-- Exercise objective --
If a line comes after the one containing "Ici sera d'abord", leave it out; copy every line before it, and that line too, exactly as written, starting from the first line of the entries.

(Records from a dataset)
+ + + +
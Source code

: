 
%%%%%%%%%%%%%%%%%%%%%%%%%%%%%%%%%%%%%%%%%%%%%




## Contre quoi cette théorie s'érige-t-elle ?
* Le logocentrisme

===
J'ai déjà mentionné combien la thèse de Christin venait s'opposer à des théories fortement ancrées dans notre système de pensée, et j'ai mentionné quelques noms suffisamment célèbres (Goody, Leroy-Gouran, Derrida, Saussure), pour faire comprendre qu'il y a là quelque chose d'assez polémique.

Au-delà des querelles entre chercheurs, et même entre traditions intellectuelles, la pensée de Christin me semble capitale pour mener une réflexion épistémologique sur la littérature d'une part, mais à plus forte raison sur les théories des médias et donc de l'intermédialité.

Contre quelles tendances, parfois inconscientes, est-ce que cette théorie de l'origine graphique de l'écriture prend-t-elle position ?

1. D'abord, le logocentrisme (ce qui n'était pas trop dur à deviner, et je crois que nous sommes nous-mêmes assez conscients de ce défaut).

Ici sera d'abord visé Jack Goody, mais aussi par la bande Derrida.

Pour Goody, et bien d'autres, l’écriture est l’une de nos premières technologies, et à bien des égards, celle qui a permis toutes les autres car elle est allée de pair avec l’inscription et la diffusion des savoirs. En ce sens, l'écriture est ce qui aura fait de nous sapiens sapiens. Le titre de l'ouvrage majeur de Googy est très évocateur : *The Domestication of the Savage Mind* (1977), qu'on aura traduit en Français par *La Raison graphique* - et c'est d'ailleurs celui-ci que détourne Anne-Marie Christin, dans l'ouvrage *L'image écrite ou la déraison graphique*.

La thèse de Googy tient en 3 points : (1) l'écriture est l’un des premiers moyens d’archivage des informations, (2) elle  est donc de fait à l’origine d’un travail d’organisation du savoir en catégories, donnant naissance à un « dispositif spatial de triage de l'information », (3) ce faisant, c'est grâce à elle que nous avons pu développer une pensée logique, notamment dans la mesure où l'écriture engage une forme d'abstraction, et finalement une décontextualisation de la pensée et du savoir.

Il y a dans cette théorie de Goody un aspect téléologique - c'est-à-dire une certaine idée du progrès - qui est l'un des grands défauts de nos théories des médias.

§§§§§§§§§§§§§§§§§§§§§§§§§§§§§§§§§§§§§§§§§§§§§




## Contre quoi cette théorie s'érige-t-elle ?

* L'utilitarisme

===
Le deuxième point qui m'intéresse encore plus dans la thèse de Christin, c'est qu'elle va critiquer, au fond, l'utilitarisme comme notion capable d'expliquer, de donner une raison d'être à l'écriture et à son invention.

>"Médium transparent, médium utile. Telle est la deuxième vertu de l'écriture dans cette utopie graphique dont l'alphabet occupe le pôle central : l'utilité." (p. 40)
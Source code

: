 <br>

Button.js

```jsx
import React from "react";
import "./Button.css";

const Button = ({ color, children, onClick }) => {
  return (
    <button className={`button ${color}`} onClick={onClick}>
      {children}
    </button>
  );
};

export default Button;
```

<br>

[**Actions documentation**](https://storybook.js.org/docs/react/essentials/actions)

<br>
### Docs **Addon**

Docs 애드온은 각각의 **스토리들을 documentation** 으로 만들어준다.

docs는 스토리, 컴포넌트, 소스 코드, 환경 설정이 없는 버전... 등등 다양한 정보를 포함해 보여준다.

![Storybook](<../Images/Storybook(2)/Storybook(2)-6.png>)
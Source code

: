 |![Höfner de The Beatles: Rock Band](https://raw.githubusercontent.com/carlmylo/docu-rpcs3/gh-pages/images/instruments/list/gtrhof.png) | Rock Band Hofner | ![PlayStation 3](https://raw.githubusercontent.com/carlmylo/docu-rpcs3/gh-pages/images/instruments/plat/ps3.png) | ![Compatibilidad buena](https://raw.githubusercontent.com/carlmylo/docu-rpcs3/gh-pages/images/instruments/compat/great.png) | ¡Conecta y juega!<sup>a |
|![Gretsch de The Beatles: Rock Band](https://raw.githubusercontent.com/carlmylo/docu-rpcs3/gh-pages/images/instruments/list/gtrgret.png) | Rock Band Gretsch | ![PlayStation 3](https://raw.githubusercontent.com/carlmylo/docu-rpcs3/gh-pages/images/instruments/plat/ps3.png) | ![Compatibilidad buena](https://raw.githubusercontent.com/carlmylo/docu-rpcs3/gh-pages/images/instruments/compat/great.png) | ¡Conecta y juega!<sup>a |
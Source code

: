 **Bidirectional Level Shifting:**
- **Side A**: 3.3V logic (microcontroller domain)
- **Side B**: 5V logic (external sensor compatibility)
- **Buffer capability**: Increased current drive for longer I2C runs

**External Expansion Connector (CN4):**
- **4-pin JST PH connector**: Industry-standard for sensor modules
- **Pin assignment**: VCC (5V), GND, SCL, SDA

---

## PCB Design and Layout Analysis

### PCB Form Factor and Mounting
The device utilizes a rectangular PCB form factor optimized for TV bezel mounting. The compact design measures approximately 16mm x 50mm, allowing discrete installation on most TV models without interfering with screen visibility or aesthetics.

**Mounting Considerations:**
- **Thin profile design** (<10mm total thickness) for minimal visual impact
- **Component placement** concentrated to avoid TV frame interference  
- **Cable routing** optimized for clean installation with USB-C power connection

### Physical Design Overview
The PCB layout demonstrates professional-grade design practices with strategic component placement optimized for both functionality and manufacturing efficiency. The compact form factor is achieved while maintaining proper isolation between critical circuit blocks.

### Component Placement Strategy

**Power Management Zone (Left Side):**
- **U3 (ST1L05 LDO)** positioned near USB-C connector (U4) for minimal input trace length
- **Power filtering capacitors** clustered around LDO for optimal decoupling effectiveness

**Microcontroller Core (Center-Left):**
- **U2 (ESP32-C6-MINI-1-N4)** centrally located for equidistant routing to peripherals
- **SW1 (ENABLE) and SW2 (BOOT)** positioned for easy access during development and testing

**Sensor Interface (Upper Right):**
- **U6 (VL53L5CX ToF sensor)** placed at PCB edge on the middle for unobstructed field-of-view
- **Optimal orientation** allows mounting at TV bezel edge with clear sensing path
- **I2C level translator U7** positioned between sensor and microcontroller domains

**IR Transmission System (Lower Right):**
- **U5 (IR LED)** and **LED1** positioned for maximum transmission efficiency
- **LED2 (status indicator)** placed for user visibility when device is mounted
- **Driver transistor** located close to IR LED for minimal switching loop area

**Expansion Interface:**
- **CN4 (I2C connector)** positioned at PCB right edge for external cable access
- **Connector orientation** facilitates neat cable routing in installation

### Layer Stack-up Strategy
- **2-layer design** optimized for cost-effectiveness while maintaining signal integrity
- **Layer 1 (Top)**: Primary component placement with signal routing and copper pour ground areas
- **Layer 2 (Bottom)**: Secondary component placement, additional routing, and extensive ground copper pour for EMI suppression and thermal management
+ + + +
-- Output of the exercise --
Source code

: 
%%%%%%%%%%%%%%%%%%%%%%%%%%%%%%%%%%%%%%%%%%%%%




## Contre quoi cette théorie s'érige-t-elle ?
* Le logocentrisme

===
J'ai déjà mentionné combien la thèse de Christin venait s'opposer à des théories fortement ancrées dans notre système de pensée, et j'ai mentionné quelques noms suffisamment célèbres (Goody, Leroy-Gouran, Derrida, Saussure), pour faire comprendre qu'il y a là quelque chose d'assez polémique.

Au-delà des querelles entre chercheurs, et même entre traditions intellectuelles, la pensée de Christin me semble capitale pour mener une réflexion épistémologique sur la littérature d'une part, mais à plus forte raison sur les théories des médias et donc de l'intermédialité.

Contre quelles tendances, parfois inconscientes, est-ce que cette théorie de l'origine graphique de l'écriture prend-t-elle position ?

1. D'abord, le logocentrisme (ce qui n'était pas trop dur à deviner, et je crois que nous sommes nous-mêmes assez conscients de ce défaut).

Ici sera d'abord visé Jack Goody, mais aussi par la bande Derrida.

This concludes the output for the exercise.